Perdu dans des pensées s'entrechoquant, il ne ressent plus rien. Là-haut il se sent bien. Ailleurs. Il n'a plus conscience de son propre corps. L'impression de flotter. L'impression de sortir de son corps. Il aime ressentir la pression de la brise légère qui l'emporte. La sensation qu'il pourrait s'envoler par la fenêtre. Il sent un parfum. Féminin. L'envie de se rouler dedans. Le désir de se perdre. Il sourit bêtement alors que l'idée qu'une femme pourrait être collée, lovée contre lui, le caresser entièrement de ses lèvres douces. Une chaleur douce l'envahit. Il a la gaule. Mais le désir sexuel est doux. Il ne veut pas qu'on vienne le secourir. Qu'on vienne plutôt l'abattre pour l'empêcher de souffrir. Sa tête qui menace d'éclater, et le souhait de seulement dormir. S'étendre là quelque part et se laisser mourir. Il se souvient des paroles. De la voix fluette de la chanteuse. Il plane. Là-haut rien ne peut l'atteindre. Il sent l'odeur caractéristique d'un parfum féminin, d'une peau de velours, il lui semble pouvoir la toucher, la caresser, l'embrasser, se rouler dans les draps avec elle, il rit, il sourit, il l'embrasse, il la caresse du bout des doigts, elle gémit, elle a un orgasme.

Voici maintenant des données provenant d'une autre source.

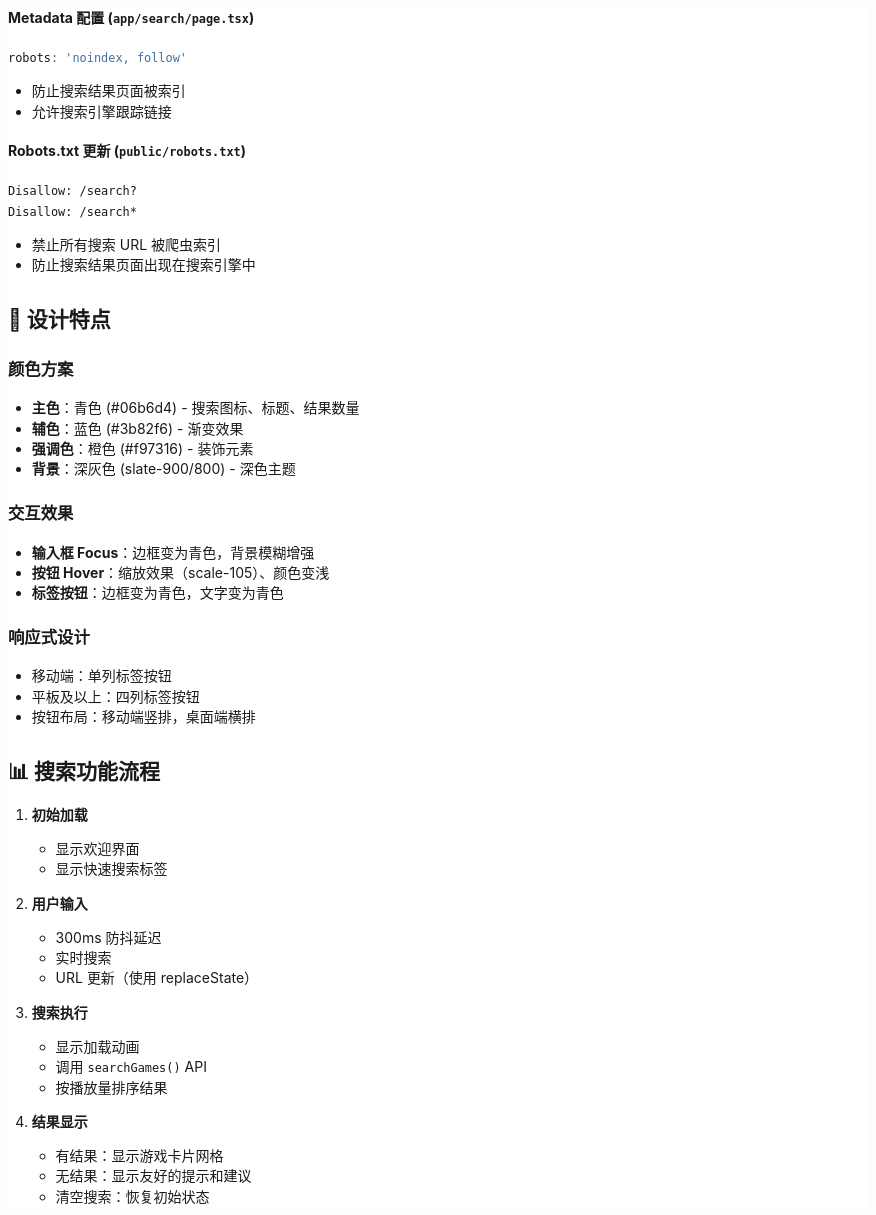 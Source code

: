 #### Metadata 配置 (`app/search/page.tsx`)
```typescript
robots: 'noindex, follow'
```
- 防止搜索结果页面被索引
- 允许搜索引擎跟踪链接

#### Robots.txt 更新 (`public/robots.txt`)
```
Disallow: /search?
Disallow: /search*
```
- 禁止所有搜索 URL 被爬虫索引
- 防止搜索结果页面出现在搜索引擎中

## 🎨 设计特点

### 颜色方案
- **主色**：青色 (#06b6d4) - 搜索图标、标题、结果数量
- **辅色**：蓝色 (#3b82f6) - 渐变效果
- **强调色**：橙色 (#f97316) - 装饰元素
- **背景**：深灰色 (slate-900/800) - 深色主题

### 交互效果
- **输入框 Focus**：边框变为青色，背景模糊增强
- **按钮 Hover**：缩放效果（scale-105）、颜色变浅
- **标签按钮**：边框变为青色，文字变为青色

### 响应式设计
- 移动端：单列标签按钮
- 平板及以上：四列标签按钮
- 按钮布局：移动端竖排，桌面端横排

## 📊 搜索功能流程

1. **初始加载**
   - 显示欢迎界面
   - 显示快速搜索标签

2. **用户输入**
   - 300ms 防抖延迟
   - 实时搜索
   - URL 更新（使用 replaceState）

3. **搜索执行**
   - 显示加载动画
   - 调用 `searchGames()` API
   - 按播放量排序结果

4. **结果显示**
   - 有结果：显示游戏卡片网格
   - 无结果：显示友好的提示和建议
   - 清空搜索：恢复初始状态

Il rit un peu moins. Peut-être qu'il a imaginé tout cela. Peut-être que le monde n'est pas si sordide, que la mort pas si terrible, que la nuit pas si terrifiante, que le soleil la douce caresse qu'il espère. Il voudrait que tout cela cesse. Stone, le monde est stone. Sa tête est doucement bercée par une musique que lui seul entend. Il se souvient de Aaron glissant la casette dans le ghetto blaster, il se souvient de ses moqueries sur les goûts musicaux du jeune homme, il se souvient de ses caresses. Quelque chose de métallique touche sa tempe. L'odeur de la poutre s'infiltre dans ses narines. Il sourit doucement. Ces armes cachées dans sa commode. Engin de mort aveugle qu'il chérit, seul bien qu'il possède, seul objet auquel il accorde sa confiance. Et se laisser mourir. Les laisser mourir. Tout ce monde en train de pourrir et ces mensonges qu'on tisse, ces empires qu'on bâti, cette société qui s'écroule, ces monstres qui sortent de l'ombre et qu'on adule, sa chair se transformant, le monstre est né, le loup est là, jaillissant sur sa proie, déchirant la chair, il a envie de hurler. Soudainement le rêve se transforme en cauchemar. Il voudrait crever. Une OD serait idéale à cet instant. N'importe quoi, une catastrophe ferroviaire, une météorite, un bon vieux départ de feu dû à une mauvaise installation électrique. Juste crever. Seul. Là. Maintenant.